*** Opening Material for the task ***

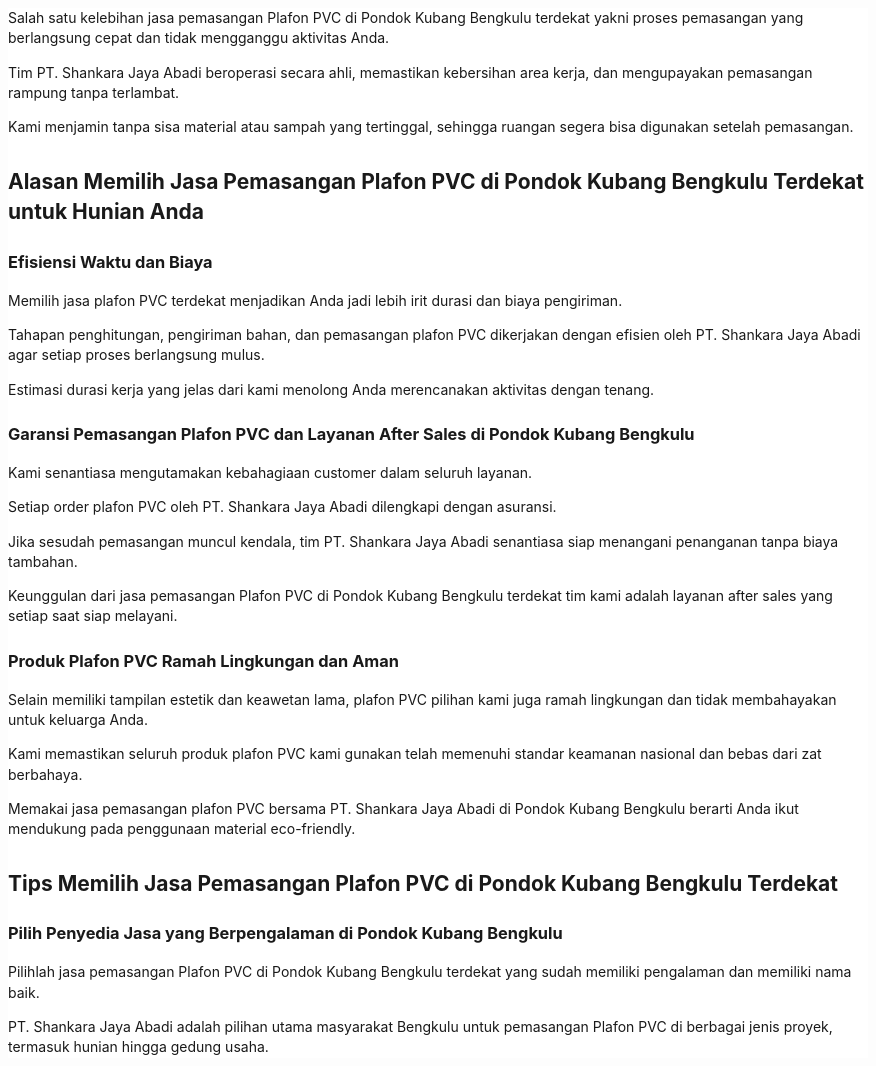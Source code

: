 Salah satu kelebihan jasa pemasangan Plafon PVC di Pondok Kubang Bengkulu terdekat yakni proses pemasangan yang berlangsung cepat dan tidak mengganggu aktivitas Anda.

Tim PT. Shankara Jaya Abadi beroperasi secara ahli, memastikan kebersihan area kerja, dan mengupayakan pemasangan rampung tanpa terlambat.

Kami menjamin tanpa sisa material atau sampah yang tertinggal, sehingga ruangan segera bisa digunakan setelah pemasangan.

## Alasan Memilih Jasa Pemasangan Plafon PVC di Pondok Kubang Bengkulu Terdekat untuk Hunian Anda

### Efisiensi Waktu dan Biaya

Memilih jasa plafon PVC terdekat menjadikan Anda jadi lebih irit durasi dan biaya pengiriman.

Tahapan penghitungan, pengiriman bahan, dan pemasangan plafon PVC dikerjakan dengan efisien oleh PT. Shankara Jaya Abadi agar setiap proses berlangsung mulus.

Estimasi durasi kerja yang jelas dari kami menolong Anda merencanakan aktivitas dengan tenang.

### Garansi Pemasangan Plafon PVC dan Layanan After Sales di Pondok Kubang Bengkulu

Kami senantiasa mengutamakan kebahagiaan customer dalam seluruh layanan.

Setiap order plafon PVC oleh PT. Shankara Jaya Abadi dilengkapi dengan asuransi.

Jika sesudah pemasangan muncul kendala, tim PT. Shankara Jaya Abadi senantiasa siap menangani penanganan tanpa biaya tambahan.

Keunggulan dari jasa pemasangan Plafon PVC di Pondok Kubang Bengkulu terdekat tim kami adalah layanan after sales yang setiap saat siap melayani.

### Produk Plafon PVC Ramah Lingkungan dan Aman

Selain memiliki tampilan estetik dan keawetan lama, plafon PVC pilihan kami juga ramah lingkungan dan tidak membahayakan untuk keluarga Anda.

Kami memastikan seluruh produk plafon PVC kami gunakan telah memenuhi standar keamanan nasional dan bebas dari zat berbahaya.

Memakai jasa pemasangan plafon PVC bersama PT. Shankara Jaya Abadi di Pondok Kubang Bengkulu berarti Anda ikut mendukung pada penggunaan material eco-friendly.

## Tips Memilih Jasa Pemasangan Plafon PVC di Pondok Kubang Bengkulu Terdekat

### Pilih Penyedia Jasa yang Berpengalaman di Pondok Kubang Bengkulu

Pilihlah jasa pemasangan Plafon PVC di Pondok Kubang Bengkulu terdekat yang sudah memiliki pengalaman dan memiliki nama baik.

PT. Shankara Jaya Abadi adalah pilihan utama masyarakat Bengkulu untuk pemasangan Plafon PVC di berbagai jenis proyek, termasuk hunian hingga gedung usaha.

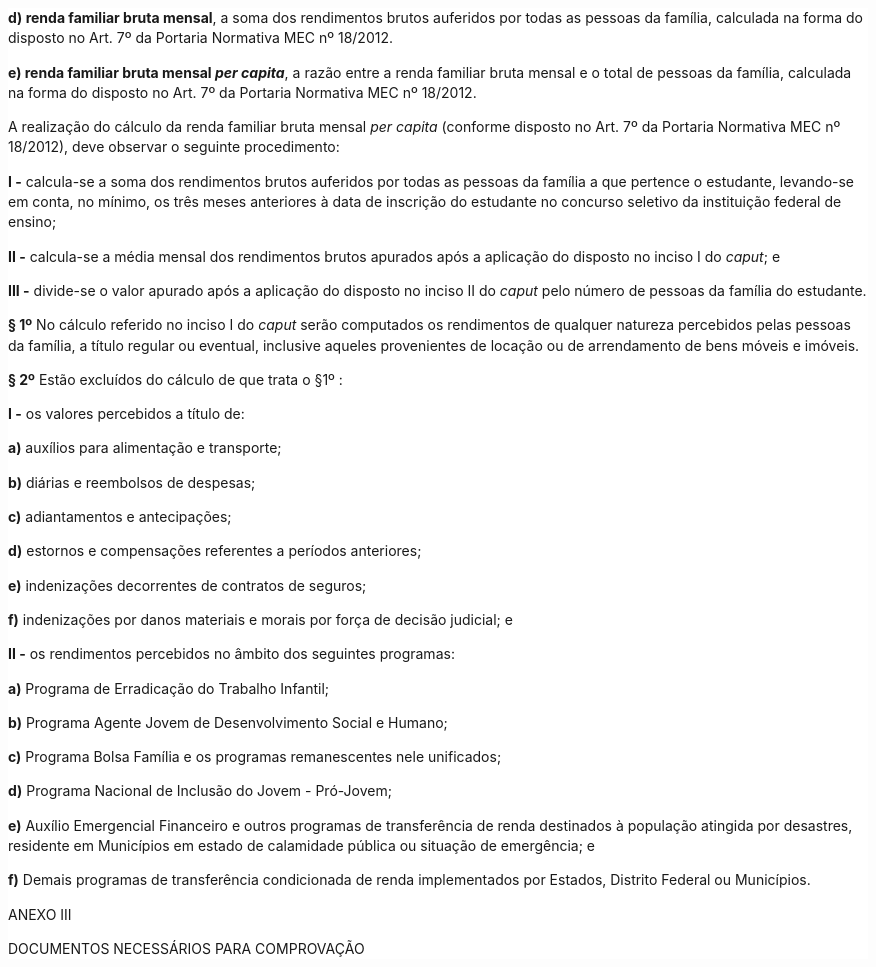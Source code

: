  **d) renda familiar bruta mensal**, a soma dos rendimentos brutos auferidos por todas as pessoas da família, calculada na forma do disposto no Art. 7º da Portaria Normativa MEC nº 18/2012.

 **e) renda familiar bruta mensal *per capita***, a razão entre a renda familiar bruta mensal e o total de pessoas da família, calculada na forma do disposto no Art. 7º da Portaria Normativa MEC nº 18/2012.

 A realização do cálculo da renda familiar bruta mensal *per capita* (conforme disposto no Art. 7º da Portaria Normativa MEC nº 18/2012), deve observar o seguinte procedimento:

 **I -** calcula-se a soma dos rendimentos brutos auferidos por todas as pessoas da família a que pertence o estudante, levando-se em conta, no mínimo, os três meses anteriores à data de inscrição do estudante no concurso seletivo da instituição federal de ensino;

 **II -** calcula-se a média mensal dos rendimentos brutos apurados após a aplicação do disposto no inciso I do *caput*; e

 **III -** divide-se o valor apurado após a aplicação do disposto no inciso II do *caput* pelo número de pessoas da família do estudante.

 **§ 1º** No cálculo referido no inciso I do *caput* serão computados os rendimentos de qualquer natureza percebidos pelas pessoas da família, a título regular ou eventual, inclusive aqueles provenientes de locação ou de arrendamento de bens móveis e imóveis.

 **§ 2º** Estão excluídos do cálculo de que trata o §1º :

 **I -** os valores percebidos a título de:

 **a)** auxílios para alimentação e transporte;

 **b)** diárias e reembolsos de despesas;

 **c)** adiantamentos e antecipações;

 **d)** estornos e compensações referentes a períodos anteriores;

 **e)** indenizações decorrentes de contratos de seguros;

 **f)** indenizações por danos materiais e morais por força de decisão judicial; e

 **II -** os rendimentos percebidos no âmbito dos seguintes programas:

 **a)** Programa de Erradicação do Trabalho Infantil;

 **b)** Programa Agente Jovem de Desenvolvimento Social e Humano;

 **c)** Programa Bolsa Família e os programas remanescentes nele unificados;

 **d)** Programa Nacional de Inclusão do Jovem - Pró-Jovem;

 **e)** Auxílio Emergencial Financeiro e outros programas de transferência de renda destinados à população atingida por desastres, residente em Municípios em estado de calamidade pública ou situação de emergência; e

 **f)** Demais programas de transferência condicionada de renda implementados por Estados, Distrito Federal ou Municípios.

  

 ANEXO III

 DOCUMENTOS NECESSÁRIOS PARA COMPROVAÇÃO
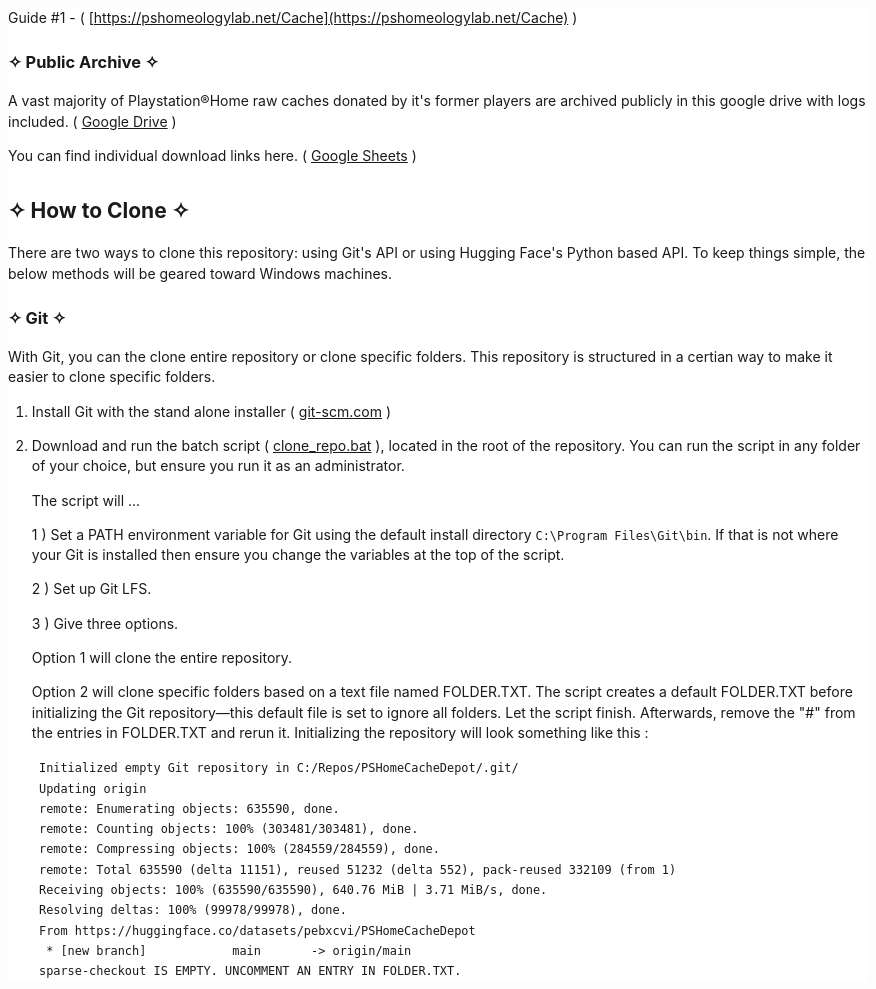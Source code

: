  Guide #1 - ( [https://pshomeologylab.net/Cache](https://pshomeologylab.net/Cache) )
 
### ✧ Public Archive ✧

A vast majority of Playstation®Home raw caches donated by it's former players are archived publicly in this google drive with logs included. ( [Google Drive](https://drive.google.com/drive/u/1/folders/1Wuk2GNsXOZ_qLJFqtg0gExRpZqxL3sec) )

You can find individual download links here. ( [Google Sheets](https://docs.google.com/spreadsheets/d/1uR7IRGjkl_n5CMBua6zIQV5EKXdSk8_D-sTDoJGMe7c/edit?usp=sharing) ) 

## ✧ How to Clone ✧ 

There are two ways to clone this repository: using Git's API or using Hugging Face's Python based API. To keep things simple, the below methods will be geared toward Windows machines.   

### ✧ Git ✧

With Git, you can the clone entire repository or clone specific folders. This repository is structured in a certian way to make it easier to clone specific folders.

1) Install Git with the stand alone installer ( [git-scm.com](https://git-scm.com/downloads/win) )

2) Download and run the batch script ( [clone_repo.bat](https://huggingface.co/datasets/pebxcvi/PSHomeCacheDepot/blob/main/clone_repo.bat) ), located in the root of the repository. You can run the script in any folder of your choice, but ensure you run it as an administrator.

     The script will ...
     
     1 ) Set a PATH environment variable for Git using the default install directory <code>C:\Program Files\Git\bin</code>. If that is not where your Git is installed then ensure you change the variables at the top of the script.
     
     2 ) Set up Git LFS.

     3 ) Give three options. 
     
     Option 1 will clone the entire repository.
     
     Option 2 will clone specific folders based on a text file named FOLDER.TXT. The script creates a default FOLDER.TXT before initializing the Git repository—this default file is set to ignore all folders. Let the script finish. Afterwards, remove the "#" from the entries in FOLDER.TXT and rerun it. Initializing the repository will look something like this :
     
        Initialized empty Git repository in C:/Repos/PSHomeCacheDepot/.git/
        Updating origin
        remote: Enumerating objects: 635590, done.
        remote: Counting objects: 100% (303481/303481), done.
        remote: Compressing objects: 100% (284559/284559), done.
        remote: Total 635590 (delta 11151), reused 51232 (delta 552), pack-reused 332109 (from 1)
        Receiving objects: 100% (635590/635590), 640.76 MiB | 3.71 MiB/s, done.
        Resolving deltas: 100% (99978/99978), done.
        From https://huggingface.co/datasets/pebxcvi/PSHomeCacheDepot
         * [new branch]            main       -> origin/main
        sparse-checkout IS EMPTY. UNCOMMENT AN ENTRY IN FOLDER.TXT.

*** Closing Material for the task ***

Each record needs to be reproduced exactly, and no image should be carried over.

Source code

: Salah satu kelebihan jasa pemasangan Plafon PVC di Pondok Kubang Bengkulu terdekat yakni proses pemasangan yang berlangsung cepat dan tidak mengganggu aktivitas Anda.

Tim PT. Shankara Jaya Abadi beroperasi secara ahli, memastikan kebersihan area kerja, dan mengupayakan pemasangan rampung tanpa terlambat.

Kami menjamin tanpa sisa material atau sampah yang tertinggal, sehingga ruangan segera bisa digunakan setelah pemasangan.

## Alasan Memilih Jasa Pemasangan Plafon PVC di Pondok Kubang Bengkulu Terdekat untuk Hunian Anda

### Efisiensi Waktu dan Biaya

Memilih jasa plafon PVC terdekat menjadikan Anda jadi lebih irit durasi dan biaya pengiriman.

Tahapan penghitungan, pengiriman bahan, dan pemasangan plafon PVC dikerjakan dengan efisien oleh PT. Shankara Jaya Abadi agar setiap proses berlangsung mulus.

Estimasi durasi kerja yang jelas dari kami menolong Anda merencanakan aktivitas dengan tenang.

### Garansi Pemasangan Plafon PVC dan Layanan After Sales di Pondok Kubang Bengkulu

Kami senantiasa mengutamakan kebahagiaan customer dalam seluruh layanan.

Setiap order plafon PVC oleh PT. Shankara Jaya Abadi dilengkapi dengan asuransi.

Jika sesudah pemasangan muncul kendala, tim PT. Shankara Jaya Abadi senantiasa siap menangani penanganan tanpa biaya tambahan.

Keunggulan dari jasa pemasangan Plafon PVC di Pondok Kubang Bengkulu terdekat tim kami adalah layanan after sales yang setiap saat siap melayani.

### Produk Plafon PVC Ramah Lingkungan dan Aman

Selain memiliki tampilan estetik dan keawetan lama, plafon PVC pilihan kami juga ramah lingkungan dan tidak membahayakan untuk keluarga Anda.

Kami memastikan seluruh produk plafon PVC kami gunakan telah memenuhi standar keamanan nasional dan bebas dari zat berbahaya.

Memakai jasa pemasangan plafon PVC bersama PT. Shankara Jaya Abadi di Pondok Kubang Bengkulu berarti Anda ikut mendukung pada penggunaan material eco-friendly.

## Tips Memilih Jasa Pemasangan Plafon PVC di Pondok Kubang Bengkulu Terdekat

### Pilih Penyedia Jasa yang Berpengalaman di Pondok Kubang Bengkulu

Pilihlah jasa pemasangan Plafon PVC di Pondok Kubang Bengkulu terdekat yang sudah memiliki pengalaman dan memiliki nama baik.

PT. Shankara Jaya Abadi adalah pilihan utama masyarakat Bengkulu untuk pemasangan Plafon PVC di berbagai jenis proyek, termasuk hunian hingga gedung usaha.

Source code

:  **d) renda familiar bruta mensal**, a soma dos rendimentos brutos auferidos por todas as pessoas da família, calculada na forma do disposto no Art. 7º da Portaria Normativa MEC nº 18/2012.

 **e) renda familiar bruta mensal *per capita***, a razão entre a renda familiar bruta mensal e o total de pessoas da família, calculada na forma do disposto no Art. 7º da Portaria Normativa MEC nº 18/2012.

 A realização do cálculo da renda familiar bruta mensal *per capita* (conforme disposto no Art. 7º da Portaria Normativa MEC nº 18/2012), deve observar o seguinte procedimento:

 **I -** calcula-se a soma dos rendimentos brutos auferidos por todas as pessoas da família a que pertence o estudante, levando-se em conta, no mínimo, os três meses anteriores à data de inscrição do estudante no concurso seletivo da instituição federal de ensino;

 **II -** calcula-se a média mensal dos rendimentos brutos apurados após a aplicação do disposto no inciso I do *caput*; e

 **III -** divide-se o valor apurado após a aplicação do disposto no inciso II do *caput* pelo número de pessoas da família do estudante.

 **§ 1º** No cálculo referido no inciso I do *caput* serão computados os rendimentos de qualquer natureza percebidos pelas pessoas da família, a título regular ou eventual, inclusive aqueles provenientes de locação ou de arrendamento de bens móveis e imóveis.

 **§ 2º** Estão excluídos do cálculo de que trata o §1º :

 **I -** os valores percebidos a título de:

 **a)** auxílios para alimentação e transporte;

 **b)** diárias e reembolsos de despesas;

 **c)** adiantamentos e antecipações;

 **d)** estornos e compensações referentes a períodos anteriores;

 **e)** indenizações decorrentes de contratos de seguros;

 **f)** indenizações por danos materiais e morais por força de decisão judicial; e

 **II -** os rendimentos percebidos no âmbito dos seguintes programas:

 **a)** Programa de Erradicação do Trabalho Infantil;

 **b)** Programa Agente Jovem de Desenvolvimento Social e Humano;

 **c)** Programa Bolsa Família e os programas remanescentes nele unificados;

 **d)** Programa Nacional de Inclusão do Jovem - Pró-Jovem;

 **e)** Auxílio Emergencial Financeiro e outros programas de transferência de renda destinados à população atingida por desastres, residente em Municípios em estado de calamidade pública ou situação de emergência; e

 **f)** Demais programas de transferência condicionada de renda implementados por Estados, Distrito Federal ou Municípios.

  

 ANEXO III

 DOCUMENTOS NECESSÁRIOS PARA COMPROVAÇÃO
Source code

:  Guide #1 - ( [https://pshomeologylab.net/Cache](https://pshomeologylab.net/Cache) )
 
### ✧ Public Archive ✧

A vast majority of Playstation®Home raw caches donated by it's former players are archived publicly in this google drive with logs included. ( [Google Drive](https://drive.google.com/drive/u/1/folders/1Wuk2GNsXOZ_qLJFqtg0gExRpZqxL3sec) )

You can find individual download links here. ( [Google Sheets](https://docs.google.com/spreadsheets/d/1uR7IRGjkl_n5CMBua6zIQV5EKXdSk8_D-sTDoJGMe7c/edit?usp=sharing) ) 

## ✧ How to Clone ✧ 

There are two ways to clone this repository: using Git's API or using Hugging Face's Python based API. To keep things simple, the below methods will be geared toward Windows machines.   

### ✧ Git ✧

With Git, you can the clone entire repository or clone specific folders. This repository is structured in a certian way to make it easier to clone specific folders.

1) Install Git with the stand alone installer ( [git-scm.com](https://git-scm.com/downloads/win) )

2) Download and run the batch script ( [clone_repo.bat](https://huggingface.co/datasets/pebxcvi/PSHomeCacheDepot/blob/main/clone_repo.bat) ), located in the root of the repository. You can run the script in any folder of your choice, but ensure you run it as an administrator.

     The script will ...
     
     1 ) Set a PATH environment variable for Git using the default install directory <code>C:\Program Files\Git\bin</code>. If that is not where your Git is installed then ensure you change the variables at the top of the script.
     
     2 ) Set up Git LFS.

     3 ) Give three options. 
     
     Option 1 will clone the entire repository.
     
     Option 2 will clone specific folders based on a text file named FOLDER.TXT. The script creates a default FOLDER.TXT before initializing the Git repository—this default file is set to ignore all folders. Let the script finish. Afterwards, remove the "#" from the entries in FOLDER.TXT and rerun it. Initializing the repository will look something like this :
     
        Initialized empty Git repository in C:/Repos/PSHomeCacheDepot/.git/
        Updating origin
        remote: Enumerating objects: 635590, done.
        remote: Counting objects: 100% (303481/303481), done.
        remote: Compressing objects: 100% (284559/284559), done.
        remote: Total 635590 (delta 11151), reused 51232 (delta 552), pack-reused 332109 (from 1)
        Receiving objects: 100% (635590/635590), 640.76 MiB | 3.71 MiB/s, done.
        Resolving deltas: 100% (99978/99978), done.
        From https://huggingface.co/datasets/pebxcvi/PSHomeCacheDepot
         * [new branch]            main       -> origin/main
        sparse-checkout IS EMPTY. UNCOMMENT AN ENTRY IN FOLDER.TXT.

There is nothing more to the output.